Please wait

Exhibit 5.1

[Letterhead of Conyers Dill & Pearman]

2 February, 2011

Matter No.:875350

Doc Ref: PL/al/352573

(852) 2842 9551

Paul.Lim@conyersdill.com

New Oriental Education & Technology Group Inc.

F9, New Oriental Building,

No. 6 Haidian Zhong Street,

Haidian District, Beijing 100080,

People’s Republic of China

Dear Sirs,

Re: New Oriental Education & Technology Group Inc. (the “Company”)

We have acted as special Cayman Islands legal counsel to the Company in connection with a registration statement on Form S-8 filed with the U.S. Securities and Exchange Commission (the “Commission”) on or about 2 February, 2011 (the “Registration Statement”, which term does not include any other document or agreement whether or not specifically referred to therein or attached as an exhibit or schedule thereto) relating to the registration under the U.S. Securities Act of 1933, as amended (the “Securities Act”), of 9,000,000 common shares, par value US$0.01 per share each (the “Common Shares”) to be issued pursuant to the Company’s 2006 Share Incentive Plan, (the “Share Incentive Plan” which term does not include any other document or agreement whether or not specifically referred to therein or attached as an exhibit or schedule thereto).

For the purposes of giving this opinion, we have examined a copy of the Registration Statement and the Share Incentive Plan. We have also reviewed the Memorandum and Articles of Association of the Company maintained at the Registered Office of the Company, written resolutions of all the directors of the Company 28 January, 2011 (the “Resolutions”), a Certificate of Good Standing issued by the Registrar of Companies in relation to the Company on 28 January, 2011 (the “Certificate Date”) and such other documents and made such enquiries as to questions of law as we have deemed necessary in order to render the opinion set forth below.


We have assumed (a) the genuineness and authenticity of all signatures and the conformity to the originals of all copies (whether or not certified) examined by us and the authenticity and completeness of the originals from which such copies were taken; (b) the accuracy and completeness of all factual representations made in the Registration Statement and Share Incentive Plan and other documents reviewed by us; (c) that the Resolutions were passed at one or more duly convened, constituted and quorate meetings or by unanimous written resolutions, remain in full force and effect and have not been rescinded or amended; (d) that no direction has been given by the Company in general meeting prohibiting the Directors of the Company from allotting or issuing the Common Shares; (e) that the Company will have sufficient authorised but unissued shares for the issue of the Common Shares pursuant to the Share Incentive Plan; (f) that upon issue of the Common Shares, the Company will receive consideration for the full issue price thereof which shall be equal to at least the par value thereof; (g) that there is no provision of the law of any jurisdiction, other than the Cayman Islands, which would have any implication in relation to the opinions expressed; and (h) that the Common Shares will be issued in accordance with the Share Incentive Plan and the Resolutions Authorising their issue.

We have made no investigation of and express no opinion in relation to the laws of any jurisdiction other than the Cayman Islands.
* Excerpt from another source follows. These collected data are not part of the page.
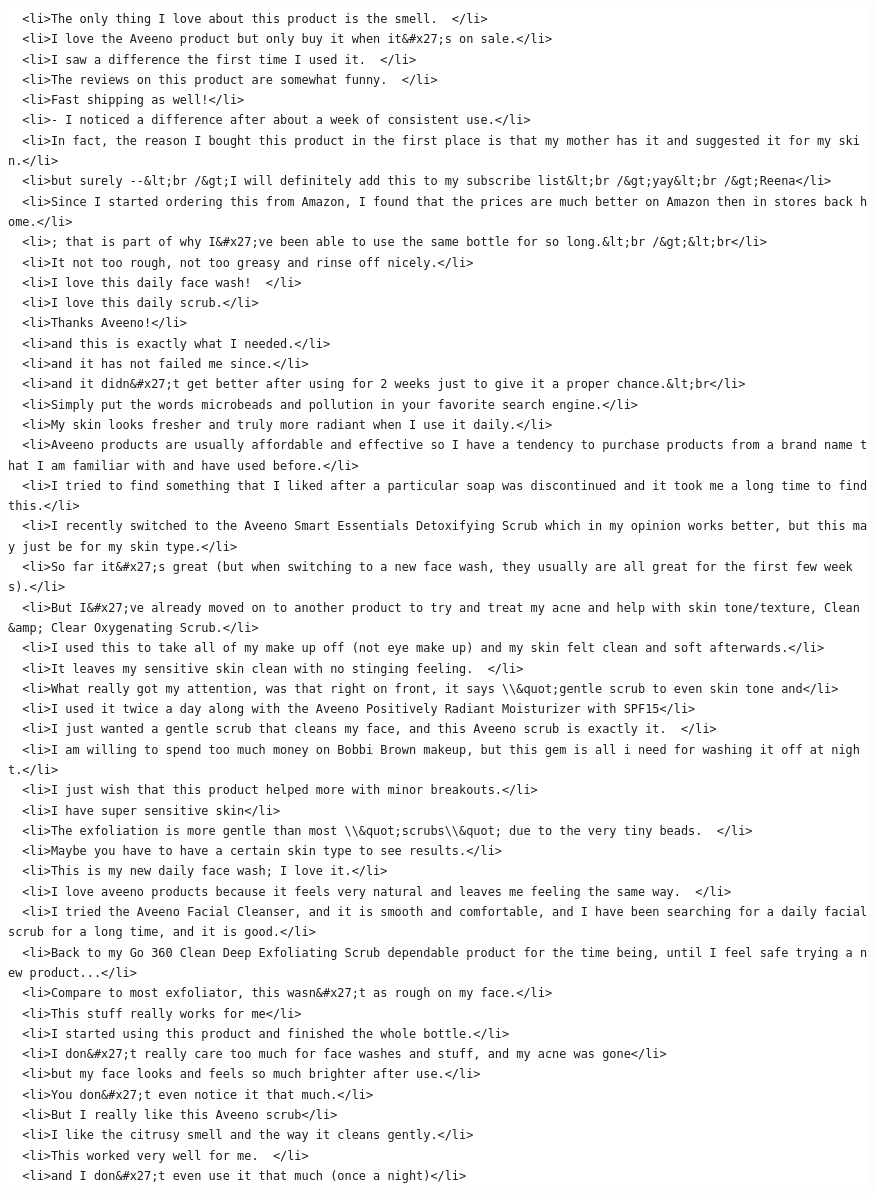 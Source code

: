       <li>The only thing I love about this product is the smell.  </li>
      <li>I love the Aveeno product but only buy it when it&#x27;s on sale.</li>
      <li>I saw a difference the first time I used it.  </li>
      <li>The reviews on this product are somewhat funny.  </li>
      <li>Fast shipping as well!</li>
      <li>- I noticed a difference after about a week of consistent use.</li>
      <li>In fact, the reason I bought this product in the first place is that my mother has it and suggested it for my skin.</li>
      <li>but surely --&lt;br /&gt;I will definitely add this to my subscribe list&lt;br /&gt;yay&lt;br /&gt;Reena</li>
      <li>Since I started ordering this from Amazon, I found that the prices are much better on Amazon then in stores back home.</li>
      <li>; that is part of why I&#x27;ve been able to use the same bottle for so long.&lt;br /&gt;&lt;br</li>
      <li>It not too rough, not too greasy and rinse off nicely.</li>
      <li>I love this daily face wash!  </li>
      <li>I love this daily scrub.</li>
      <li>Thanks Aveeno!</li>
      <li>and this is exactly what I needed.</li>
      <li>and it has not failed me since.</li>
      <li>and it didn&#x27;t get better after using for 2 weeks just to give it a proper chance.&lt;br</li>
      <li>Simply put the words microbeads and pollution in your favorite search engine.</li>
      <li>My skin looks fresher and truly more radiant when I use it daily.</li>
      <li>Aveeno products are usually affordable and effective so I have a tendency to purchase products from a brand name that I am familiar with and have used before.</li>
      <li>I tried to find something that I liked after a particular soap was discontinued and it took me a long time to find this.</li>
      <li>I recently switched to the Aveeno Smart Essentials Detoxifying Scrub which in my opinion works better, but this may just be for my skin type.</li>
      <li>So far it&#x27;s great (but when switching to a new face wash, they usually are all great for the first few weeks).</li>
      <li>But I&#x27;ve already moved on to another product to try and treat my acne and help with skin tone/texture, Clean &amp; Clear Oxygenating Scrub.</li>
      <li>I used this to take all of my make up off (not eye make up) and my skin felt clean and soft afterwards.</li>
      <li>It leaves my sensitive skin clean with no stinging feeling.  </li>
      <li>What really got my attention, was that right on front, it says \\&quot;gentle scrub to even skin tone and</li>
      <li>I used it twice a day along with the Aveeno Positively Radiant Moisturizer with SPF15</li>
      <li>I just wanted a gentle scrub that cleans my face, and this Aveeno scrub is exactly it.  </li>
      <li>I am willing to spend too much money on Bobbi Brown makeup, but this gem is all i need for washing it off at night.</li>
      <li>I just wish that this product helped more with minor breakouts.</li>
      <li>I have super sensitive skin</li>
      <li>The exfoliation is more gentle than most \\&quot;scrubs\\&quot; due to the very tiny beads.  </li>
      <li>Maybe you have to have a certain skin type to see results.</li>
      <li>This is my new daily face wash; I love it.</li>
      <li>I love aveeno products because it feels very natural and leaves me feeling the same way.  </li>
      <li>I tried the Aveeno Facial Cleanser, and it is smooth and comfortable, and I have been searching for a daily facial scrub for a long time, and it is good.</li>
      <li>Back to my Go 360 Clean Deep Exfoliating Scrub dependable product for the time being, until I feel safe trying a new product...</li>
      <li>Compare to most exfoliator, this wasn&#x27;t as rough on my face.</li>
      <li>This stuff really works for me</li>
      <li>I started using this product and finished the whole bottle.</li>
      <li>I don&#x27;t really care too much for face washes and stuff, and my acne was gone</li>
      <li>but my face looks and feels so much brighter after use.</li>
      <li>You don&#x27;t even notice it that much.</li>
      <li>But I really like this Aveeno scrub</li>
      <li>I like the citrusy smell and the way it cleans gently.</li>
      <li>This worked very well for me.  </li>
      <li>and I don&#x27;t even use it that much (once a night)</li>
This opinion is to be governed by and construed in accordance with the laws of the Cayman Islands and is limited to and is given on the basis of the current law and practice in the Cayman Islands. This opinion is issued solely for your benefit and use in connection with the matter described herein and is not to be relied upon by any other person, firm or entity or in respect of any other matter.

On the basis of and subject to the foregoing, we are of the opinion that:

 

1. As at the Certificate Date, the Company is duly incorporated and existing under the laws of the Cayman Islands in good standing (meaning solely that it has not failed to make any filing with any Cayman Islands government authority or to pay any Cayman Islands government fee which would make it liable to be struck off by the Registrar of Companies and thereby cease to exist under the laws of the Cayman Islands).

 

2. The Common Shares to be issued by the Company pursuant to the Share Incentive Plan as contemplated by the Registration Statement have been duly and validly authorised, and when issued and paid for in accordance with the Share Incentive Plan, the Common Shares will be validly issued, fully paid and non-assessable (which term when used herein means that no further sums are required to be paid by the holders thereof in connection with the issue thereof).


We consent to the filing of this opinion as an exhibit to the Registration Statement. In giving such consent, we do not hereby admit that we are experts within the meaning of Section 11 of the Securities Act or that we are in the category of persons whose consent is required under Section 7 of the Securities Act or the Rules and Regulations of the Commission promulgated thereunder.